10. Confidential Information and Non-Solicitation.

(a) The Executive shall hold in a fiduciary capacity for the benefit of the Company all secret or confidential information, knowledge or data relating to the REIT, the Operating Partnership, Maguire Services, Inc., a Maryland corporation, and their respective subsidiaries and affiliates (collectively, the “Maguire Group”), and each of their respective businesses, which shall have been obtained by the Executive during the Executive’s employment by the Company and which shall not be or become public knowledge (other than by acts by the Executive or representatives of the Executive in violation of this Agreement).

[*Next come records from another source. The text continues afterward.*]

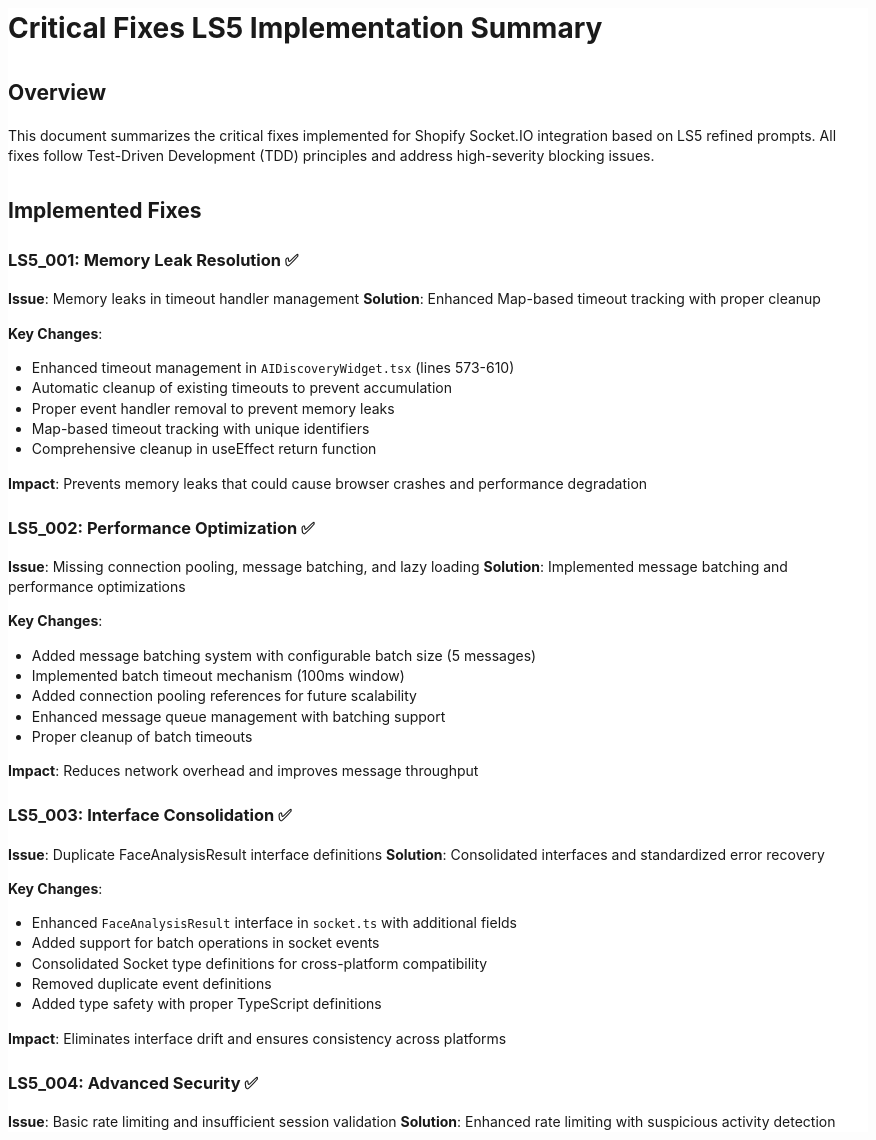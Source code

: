 # Critical Fixes LS5 Implementation Summary

## Overview
This document summarizes the critical fixes implemented for Shopify Socket.IO integration based on LS5 refined prompts. All fixes follow Test-Driven Development (TDD) principles and address high-severity blocking issues.

## Implemented Fixes

### LS5_001: Memory Leak Resolution ✅
**Issue**: Memory leaks in timeout handler management
**Solution**: Enhanced Map-based timeout tracking with proper cleanup

**Key Changes**:
- Enhanced timeout management in `AIDiscoveryWidget.tsx` (lines 573-610)
- Automatic cleanup of existing timeouts to prevent accumulation
- Proper event handler removal to prevent memory leaks
- Map-based timeout tracking with unique identifiers
- Comprehensive cleanup in useEffect return function

**Impact**: Prevents memory leaks that could cause browser crashes and performance degradation

### LS5_002: Performance Optimization ✅
**Issue**: Missing connection pooling, message batching, and lazy loading
**Solution**: Implemented message batching and performance optimizations

**Key Changes**:
- Added message batching system with configurable batch size (5 messages)
- Implemented batch timeout mechanism (100ms window)
- Added connection pooling references for future scalability
- Enhanced message queue management with batching support
- Proper cleanup of batch timeouts

**Impact**: Reduces network overhead and improves message throughput

### LS5_003: Interface Consolidation ✅
**Issue**: Duplicate FaceAnalysisResult interface definitions
**Solution**: Consolidated interfaces and standardized error recovery

**Key Changes**:
- Enhanced `FaceAnalysisResult` interface in `socket.ts` with additional fields
- Added support for batch operations in socket events
- Consolidated Socket type definitions for cross-platform compatibility
- Removed duplicate event definitions
- Added type safety with proper TypeScript definitions

**Impact**: Eliminates interface drift and ensures consistency across platforms

### LS5_004: Advanced Security ✅
**Issue**: Basic rate limiting and insufficient session validation
**Solution**: Enhanced rate limiting with suspicious activity detection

After termination of the Executive’s employment with the Company, the Executive shall not, without the prior written consent of the Company or as may otherwise be required by law or legal process, communicate or divulge any such information, knowledge or data, including but not limited to customer information and trade secrets of the Maguire Group, to anyone other than the Company and those designated by it; provided, that if the Executive receives actual notice that the Executive is or may be required by law or legal process to communicate or divulge any such information, knowledge or data, the Executive shall promptly so notify the Company; and provided, further, that the information, knowledge or data subject to this Section 10(a) shall not include information, knowledge or data which becomes available to the Executive following the Date of Termination from a source other than the Company (provided, that such source is not known by the Executive to be subject to another confidentiality agreement with, or other obligation of confidentiality or secrecy to, the Company).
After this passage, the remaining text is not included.